Zumas’ DNA is laced with text. She grew up in Washington D.C., the middle child of three in a political, literary family. Her mother is novelist Kate Blackwell and her father, a private practice lawyer and former Ralph Nader speechwriter. “My mom was a huge reader. We were always talking about books,” she says. “It makes all the difference to have people supporting you. Who aren’t telling you your whole life to ‘get a real job.'” She moved to Portland last August with her partner, Italian animator and illustrator Luca Dipierro.
“It’s huge to have someone that understands the creative process,” says Zumas of her partnership with Dipierro. “Gets why you’re in a bad mood or you can’t talk right then.”

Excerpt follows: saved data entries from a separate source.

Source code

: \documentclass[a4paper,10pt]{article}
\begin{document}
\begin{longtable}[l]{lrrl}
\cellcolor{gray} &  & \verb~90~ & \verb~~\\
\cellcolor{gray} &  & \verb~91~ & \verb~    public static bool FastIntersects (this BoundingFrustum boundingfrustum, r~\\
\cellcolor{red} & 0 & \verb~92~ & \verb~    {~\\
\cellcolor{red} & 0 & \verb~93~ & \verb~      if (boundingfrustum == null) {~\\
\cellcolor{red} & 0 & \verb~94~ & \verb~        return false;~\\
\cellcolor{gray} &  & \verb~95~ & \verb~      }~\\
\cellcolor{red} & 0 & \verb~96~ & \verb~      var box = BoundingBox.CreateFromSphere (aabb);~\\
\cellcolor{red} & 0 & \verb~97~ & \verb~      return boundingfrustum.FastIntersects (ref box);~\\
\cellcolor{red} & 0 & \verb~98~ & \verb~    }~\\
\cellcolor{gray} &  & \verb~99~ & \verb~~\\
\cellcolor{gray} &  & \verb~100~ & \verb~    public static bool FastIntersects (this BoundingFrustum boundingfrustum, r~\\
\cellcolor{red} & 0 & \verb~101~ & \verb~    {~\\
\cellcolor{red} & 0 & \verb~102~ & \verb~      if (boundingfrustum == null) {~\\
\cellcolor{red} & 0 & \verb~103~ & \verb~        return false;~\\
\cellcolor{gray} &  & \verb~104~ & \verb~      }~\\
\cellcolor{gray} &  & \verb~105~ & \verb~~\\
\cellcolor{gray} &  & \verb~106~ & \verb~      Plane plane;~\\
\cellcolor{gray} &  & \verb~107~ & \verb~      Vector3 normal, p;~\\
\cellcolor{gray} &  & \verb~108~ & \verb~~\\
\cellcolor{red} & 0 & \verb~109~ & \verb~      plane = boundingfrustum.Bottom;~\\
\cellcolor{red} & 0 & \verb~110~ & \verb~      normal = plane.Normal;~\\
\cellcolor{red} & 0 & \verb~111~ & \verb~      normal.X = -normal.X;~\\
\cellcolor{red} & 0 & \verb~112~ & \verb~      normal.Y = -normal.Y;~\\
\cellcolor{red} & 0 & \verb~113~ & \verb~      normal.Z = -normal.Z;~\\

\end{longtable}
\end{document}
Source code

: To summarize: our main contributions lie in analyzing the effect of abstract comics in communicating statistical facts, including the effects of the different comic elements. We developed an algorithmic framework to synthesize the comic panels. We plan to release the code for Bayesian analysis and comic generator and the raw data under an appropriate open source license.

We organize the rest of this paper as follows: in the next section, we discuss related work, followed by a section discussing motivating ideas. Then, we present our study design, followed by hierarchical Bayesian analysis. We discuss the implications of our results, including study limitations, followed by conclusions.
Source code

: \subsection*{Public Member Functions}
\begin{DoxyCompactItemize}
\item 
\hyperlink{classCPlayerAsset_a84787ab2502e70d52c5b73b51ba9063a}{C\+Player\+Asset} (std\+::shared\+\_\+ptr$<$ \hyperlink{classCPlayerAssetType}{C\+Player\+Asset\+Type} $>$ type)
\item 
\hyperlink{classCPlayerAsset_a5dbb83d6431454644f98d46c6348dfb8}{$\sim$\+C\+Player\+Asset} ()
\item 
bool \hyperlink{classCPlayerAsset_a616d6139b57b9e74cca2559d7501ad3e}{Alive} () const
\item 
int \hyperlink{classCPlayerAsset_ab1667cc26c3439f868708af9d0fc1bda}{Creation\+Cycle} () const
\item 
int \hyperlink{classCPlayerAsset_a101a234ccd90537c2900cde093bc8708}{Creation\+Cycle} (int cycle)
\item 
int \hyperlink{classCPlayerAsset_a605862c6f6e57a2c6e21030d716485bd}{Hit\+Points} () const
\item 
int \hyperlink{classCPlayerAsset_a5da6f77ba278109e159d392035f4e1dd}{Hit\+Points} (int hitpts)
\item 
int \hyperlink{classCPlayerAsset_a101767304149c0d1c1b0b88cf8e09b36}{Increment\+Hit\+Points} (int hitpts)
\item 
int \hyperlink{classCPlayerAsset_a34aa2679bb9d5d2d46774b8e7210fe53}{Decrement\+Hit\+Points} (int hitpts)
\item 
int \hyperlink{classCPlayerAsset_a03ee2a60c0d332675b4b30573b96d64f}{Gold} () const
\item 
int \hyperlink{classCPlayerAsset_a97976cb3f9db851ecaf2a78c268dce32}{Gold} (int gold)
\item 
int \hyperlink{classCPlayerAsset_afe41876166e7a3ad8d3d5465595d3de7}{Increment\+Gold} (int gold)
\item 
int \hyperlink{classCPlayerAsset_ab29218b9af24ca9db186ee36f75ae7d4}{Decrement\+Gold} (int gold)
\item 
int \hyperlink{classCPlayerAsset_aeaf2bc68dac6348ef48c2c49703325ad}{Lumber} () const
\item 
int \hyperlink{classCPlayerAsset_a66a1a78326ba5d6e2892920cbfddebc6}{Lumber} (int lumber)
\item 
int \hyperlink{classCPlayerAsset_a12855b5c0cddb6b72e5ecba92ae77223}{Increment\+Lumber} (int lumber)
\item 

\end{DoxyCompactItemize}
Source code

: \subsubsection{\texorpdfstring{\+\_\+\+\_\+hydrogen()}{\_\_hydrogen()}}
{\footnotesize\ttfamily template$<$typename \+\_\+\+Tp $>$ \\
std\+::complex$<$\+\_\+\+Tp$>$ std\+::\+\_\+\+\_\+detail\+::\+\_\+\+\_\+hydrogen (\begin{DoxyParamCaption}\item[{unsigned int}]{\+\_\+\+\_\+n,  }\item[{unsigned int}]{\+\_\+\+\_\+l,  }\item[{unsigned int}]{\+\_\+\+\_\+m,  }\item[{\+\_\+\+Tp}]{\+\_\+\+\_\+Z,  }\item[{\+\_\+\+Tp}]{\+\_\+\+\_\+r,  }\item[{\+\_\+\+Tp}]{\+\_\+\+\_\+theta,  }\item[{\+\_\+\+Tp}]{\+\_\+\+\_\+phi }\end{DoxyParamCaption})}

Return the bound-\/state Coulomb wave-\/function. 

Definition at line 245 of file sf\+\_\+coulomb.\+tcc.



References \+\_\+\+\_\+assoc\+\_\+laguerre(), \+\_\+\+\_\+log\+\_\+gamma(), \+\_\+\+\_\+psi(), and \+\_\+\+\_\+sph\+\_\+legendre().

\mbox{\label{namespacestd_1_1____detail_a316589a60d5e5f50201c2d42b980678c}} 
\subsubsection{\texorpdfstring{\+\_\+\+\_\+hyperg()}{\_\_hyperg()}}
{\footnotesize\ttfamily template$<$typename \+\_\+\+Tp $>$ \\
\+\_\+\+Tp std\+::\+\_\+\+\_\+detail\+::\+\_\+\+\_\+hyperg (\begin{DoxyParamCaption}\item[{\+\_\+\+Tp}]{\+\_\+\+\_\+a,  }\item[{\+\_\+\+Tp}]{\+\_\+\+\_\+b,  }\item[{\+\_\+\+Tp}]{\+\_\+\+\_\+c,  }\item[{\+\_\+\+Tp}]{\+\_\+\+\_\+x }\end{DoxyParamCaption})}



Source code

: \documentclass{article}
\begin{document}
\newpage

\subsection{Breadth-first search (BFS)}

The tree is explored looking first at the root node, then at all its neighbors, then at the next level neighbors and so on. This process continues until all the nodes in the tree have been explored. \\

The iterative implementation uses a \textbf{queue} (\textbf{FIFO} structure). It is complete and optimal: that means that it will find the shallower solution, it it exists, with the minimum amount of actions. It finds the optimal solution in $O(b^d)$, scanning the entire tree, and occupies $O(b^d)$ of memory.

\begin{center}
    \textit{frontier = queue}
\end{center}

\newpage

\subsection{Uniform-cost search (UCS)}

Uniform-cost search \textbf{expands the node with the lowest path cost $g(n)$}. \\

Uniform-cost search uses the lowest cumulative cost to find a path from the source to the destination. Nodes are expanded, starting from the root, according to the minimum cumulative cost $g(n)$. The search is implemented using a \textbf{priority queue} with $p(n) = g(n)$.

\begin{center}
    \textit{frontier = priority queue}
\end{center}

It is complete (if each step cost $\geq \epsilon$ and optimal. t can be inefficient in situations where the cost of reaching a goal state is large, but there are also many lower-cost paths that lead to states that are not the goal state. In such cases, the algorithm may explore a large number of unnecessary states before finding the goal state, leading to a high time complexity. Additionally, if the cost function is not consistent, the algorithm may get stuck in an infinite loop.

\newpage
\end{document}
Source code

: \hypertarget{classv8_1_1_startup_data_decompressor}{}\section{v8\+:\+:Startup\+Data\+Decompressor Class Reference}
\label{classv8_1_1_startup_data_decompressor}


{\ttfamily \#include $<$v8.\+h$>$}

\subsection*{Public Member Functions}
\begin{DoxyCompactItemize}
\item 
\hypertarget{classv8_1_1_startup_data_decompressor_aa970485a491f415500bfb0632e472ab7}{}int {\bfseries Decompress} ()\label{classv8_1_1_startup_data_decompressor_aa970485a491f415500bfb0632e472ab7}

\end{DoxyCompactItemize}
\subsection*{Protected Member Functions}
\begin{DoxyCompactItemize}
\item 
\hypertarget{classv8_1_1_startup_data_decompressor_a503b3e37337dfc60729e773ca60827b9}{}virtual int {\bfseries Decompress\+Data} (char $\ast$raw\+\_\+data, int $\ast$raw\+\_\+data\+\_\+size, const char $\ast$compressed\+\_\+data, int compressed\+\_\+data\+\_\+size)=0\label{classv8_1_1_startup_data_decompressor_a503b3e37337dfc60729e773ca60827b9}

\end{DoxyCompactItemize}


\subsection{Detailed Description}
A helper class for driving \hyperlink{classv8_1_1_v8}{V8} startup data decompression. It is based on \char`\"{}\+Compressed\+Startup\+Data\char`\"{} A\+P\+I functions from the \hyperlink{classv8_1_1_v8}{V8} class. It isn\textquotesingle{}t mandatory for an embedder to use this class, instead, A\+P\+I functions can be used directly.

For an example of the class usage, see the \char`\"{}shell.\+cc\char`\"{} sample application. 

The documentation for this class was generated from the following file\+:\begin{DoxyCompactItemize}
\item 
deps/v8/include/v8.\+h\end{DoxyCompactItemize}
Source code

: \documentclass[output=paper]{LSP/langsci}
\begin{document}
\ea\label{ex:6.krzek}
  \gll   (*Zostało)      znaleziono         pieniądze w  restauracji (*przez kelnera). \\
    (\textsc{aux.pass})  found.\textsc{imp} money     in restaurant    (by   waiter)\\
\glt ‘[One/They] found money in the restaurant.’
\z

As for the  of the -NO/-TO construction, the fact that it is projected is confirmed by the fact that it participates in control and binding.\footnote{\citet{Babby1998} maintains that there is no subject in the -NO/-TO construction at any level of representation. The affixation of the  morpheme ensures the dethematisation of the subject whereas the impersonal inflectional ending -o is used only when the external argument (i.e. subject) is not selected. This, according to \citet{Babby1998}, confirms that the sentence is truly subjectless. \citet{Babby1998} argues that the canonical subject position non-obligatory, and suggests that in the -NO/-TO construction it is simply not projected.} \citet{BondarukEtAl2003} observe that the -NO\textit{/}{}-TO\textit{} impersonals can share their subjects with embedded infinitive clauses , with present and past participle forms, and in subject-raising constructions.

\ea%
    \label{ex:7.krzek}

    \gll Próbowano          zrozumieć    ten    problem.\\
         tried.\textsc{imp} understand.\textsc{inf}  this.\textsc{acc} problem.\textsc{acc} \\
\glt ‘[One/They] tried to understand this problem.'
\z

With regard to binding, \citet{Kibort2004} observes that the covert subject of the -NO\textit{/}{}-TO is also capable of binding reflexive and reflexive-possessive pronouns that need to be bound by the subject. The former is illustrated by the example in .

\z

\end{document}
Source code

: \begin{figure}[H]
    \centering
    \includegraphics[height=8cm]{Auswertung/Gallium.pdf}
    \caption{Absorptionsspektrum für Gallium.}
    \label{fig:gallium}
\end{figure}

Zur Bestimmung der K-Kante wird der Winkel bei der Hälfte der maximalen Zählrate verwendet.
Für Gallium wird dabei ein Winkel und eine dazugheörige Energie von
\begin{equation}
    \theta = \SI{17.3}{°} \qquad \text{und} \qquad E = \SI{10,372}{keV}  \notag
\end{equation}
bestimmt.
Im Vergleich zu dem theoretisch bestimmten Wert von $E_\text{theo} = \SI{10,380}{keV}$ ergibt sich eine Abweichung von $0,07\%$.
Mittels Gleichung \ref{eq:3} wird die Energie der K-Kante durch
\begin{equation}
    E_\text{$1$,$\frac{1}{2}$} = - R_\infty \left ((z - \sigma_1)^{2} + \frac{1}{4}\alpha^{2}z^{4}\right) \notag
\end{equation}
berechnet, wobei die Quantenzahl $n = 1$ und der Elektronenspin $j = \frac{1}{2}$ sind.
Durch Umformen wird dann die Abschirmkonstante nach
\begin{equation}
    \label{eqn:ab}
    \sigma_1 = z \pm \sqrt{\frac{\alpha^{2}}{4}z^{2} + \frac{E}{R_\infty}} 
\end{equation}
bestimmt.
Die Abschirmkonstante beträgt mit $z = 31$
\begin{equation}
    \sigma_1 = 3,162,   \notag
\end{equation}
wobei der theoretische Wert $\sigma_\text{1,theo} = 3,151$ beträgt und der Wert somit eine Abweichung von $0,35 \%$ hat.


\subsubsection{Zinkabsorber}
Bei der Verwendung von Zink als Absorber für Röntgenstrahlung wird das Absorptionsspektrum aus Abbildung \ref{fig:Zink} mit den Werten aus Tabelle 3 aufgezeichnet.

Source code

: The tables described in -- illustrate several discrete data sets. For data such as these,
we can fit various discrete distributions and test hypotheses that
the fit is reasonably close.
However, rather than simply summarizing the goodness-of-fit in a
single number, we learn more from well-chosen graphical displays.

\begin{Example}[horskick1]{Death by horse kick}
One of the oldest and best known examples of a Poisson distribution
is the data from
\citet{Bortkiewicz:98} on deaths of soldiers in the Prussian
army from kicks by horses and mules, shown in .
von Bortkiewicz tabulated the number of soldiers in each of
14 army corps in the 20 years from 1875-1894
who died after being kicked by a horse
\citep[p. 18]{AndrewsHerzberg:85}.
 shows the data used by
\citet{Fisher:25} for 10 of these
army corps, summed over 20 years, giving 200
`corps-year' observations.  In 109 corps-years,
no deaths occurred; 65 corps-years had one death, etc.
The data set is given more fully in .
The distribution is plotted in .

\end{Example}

Dipierro was a fan first. He came across Farewell Navigator while booking author events at Word, a Greenpoint bookstore, and invited her to read at the store. “If only the book hadn’t been as great,” he jokes, “Or her picture on the back so good, then who knows?” The couple is collaborating on an illustrated novel called Until I Find It, their sensibilities as writer and illustrator easily aligned, concerned as they both with texture, embodiment and perhaps most importantly, creation through displacement.
“A reader might want a story to move forward chronologically, or a character to have a clear motivation, or a sentence to obey normative syntax and grammar,” says Zumas, “but these desires will not be met.”